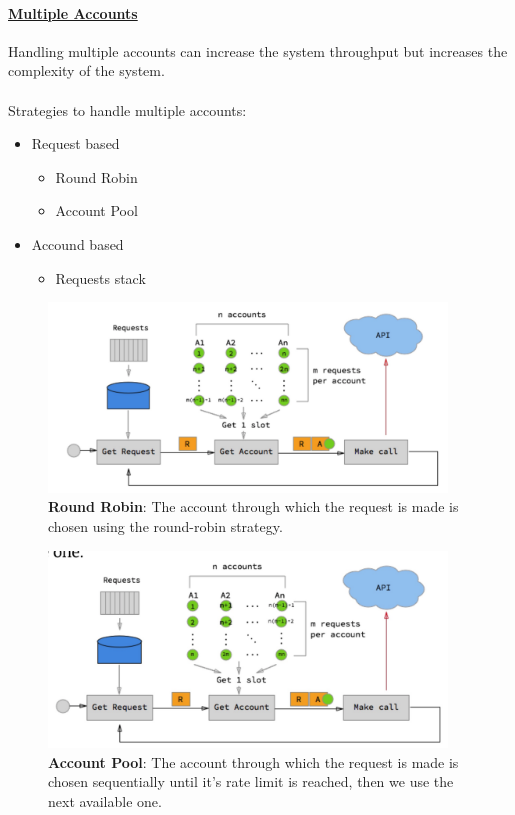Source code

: \documentclass[10pt,a4paper]{article}
\newcommand{\nline}{\\~\\}
\begin{document}
 \paragraph{\uline{Multiple Accounts}} 
Handling multiple accounts can increase the system throughput but increases the complexity of the system.
\nline
Strategies to handle multiple accounts:
\begin{itemize}
	\item Request based
	\begin{itemize}
		\item Round Robin
		\item Account Pool
	\end{itemize}
	\item Accound based
	\begin{itemize}
		\item Requests stack
	\end{itemize}
\end{itemize}
   \begin{figure}[ht!]
 \hfill \includegraphics[width=300pt]{images/multi-account-rr}
 \hspace*{\fill}
 \caption{\textbf{Round Robin}: The account through which the request is made is chosen using the round-robin strategy.}
 \end{figure}
    \begin{figure}[ht!]
 \hfill \includegraphics[width=300pt]{images/multi-account-pool}
 \hspace*{\fill}
 \caption{\textbf{Account Pool}: The account through which the request is made is chosen sequentially until it’s rate limit is reached, then we use the next available one.}
 \end{figure}
\end{document}
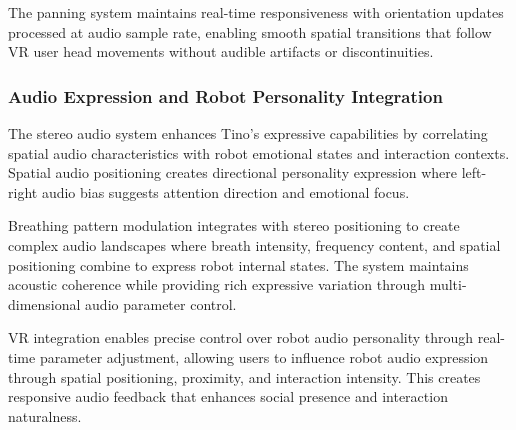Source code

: The panning system maintains real-time responsiveness with orientation updates processed at audio sample rate, enabling smooth spatial transitions that follow VR user head movements without audible artifacts or discontinuities.

\subsubsection{Audio Expression and Robot Personality Integration}

The stereo audio system enhances Tino's expressive capabilities by correlating spatial audio characteristics with robot emotional states and interaction contexts. Spatial audio positioning creates directional personality expression where left-right audio bias suggests attention direction and emotional focus.

Breathing pattern modulation integrates with stereo positioning to create complex audio landscapes where breath intensity, frequency content, and spatial positioning combine to express robot internal states. The system maintains acoustic coherence while providing rich expressive variation through multi-dimensional audio parameter control.

VR integration enables precise control over robot audio personality through real-time parameter adjustment, allowing users to influence robot audio expression through spatial positioning, proximity, and interaction intensity. This creates responsive audio feedback that enhances social presence and interaction naturalness.

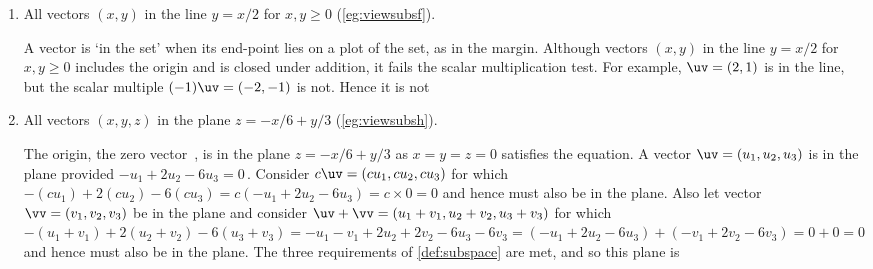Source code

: \begin{example}
\begin{enumerate}[ref=\ref{eg:somsubs}(\alph*)]
\item All vectors \((x,y)\) in the line \(y=x/2\) for \(x,y\geq0\) (\cref{eg:viewsubsf}).
\begin{solution} 
A vector is `in the set' when its end-point lies on a plot of the set, as in the margin.
%
Although vectors \((x,y)\) in the line \(y=x/2\) for \(x,y\geq0\) includes the origin and is closed under addition, it fails the scalar multiplication test.
For example, \(\uv=(2,1)\) is in the line, but the scalar multiple \((-1)\uv=(-2,-1)\) is not.
Hence it is not 
\end{solution}


\item All vectors \((x,y,z)\) in the plane \(z=-x/6+y/3\) (\cref{eg:viewsubsh}).
\begin{center}
\end{center}
\begin{solution} 
The origin, the zero vector~\ov, is in the plane \(z=-x/6+y/3\) as \(x=y=z=0\) satisfies the equation.
A vector \(\uv=(u_1,u_2,u_3)\) is in the plane provided \(-u_1+2u_2-6u_3=0\)\,.
Consider \(c\uv=(cu_1,cu_2,cu_3)\) for which \(-(cu_1)+2(cu_2)-6(cu_3) =c(-u_1+2u_2-6u_3) =c\times0=0\) and hence must also be in the plane.
Also let vector \(\vv=(v_1,v_2,v_3)\) be in the plane and consider \(\uv+\vv=(u_1+v_1,u_2+v_2,u_3+v_3)\) for which \(-(u_1+v_1)+2(u_2+v_2)-6(u_3+v_3) =-u_1-v_1+2u_2+2v_2-6u_3-6v_3 =(-u_1+2u_2-6u_3) +(-v_1+2v_2-6v_3) =0+0 =0\) and hence must also be in the plane.
The three requirements of \cref{def:subspace} are met, and so this plane is 
\end{solution}



\end{enumerate}
\end{example}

******

_EXERCISE DIRECTIONS_. Every line of the material above that contains "expressive" should be counted; give the total only.

_RESULT OF THIS EXERCISE_. 2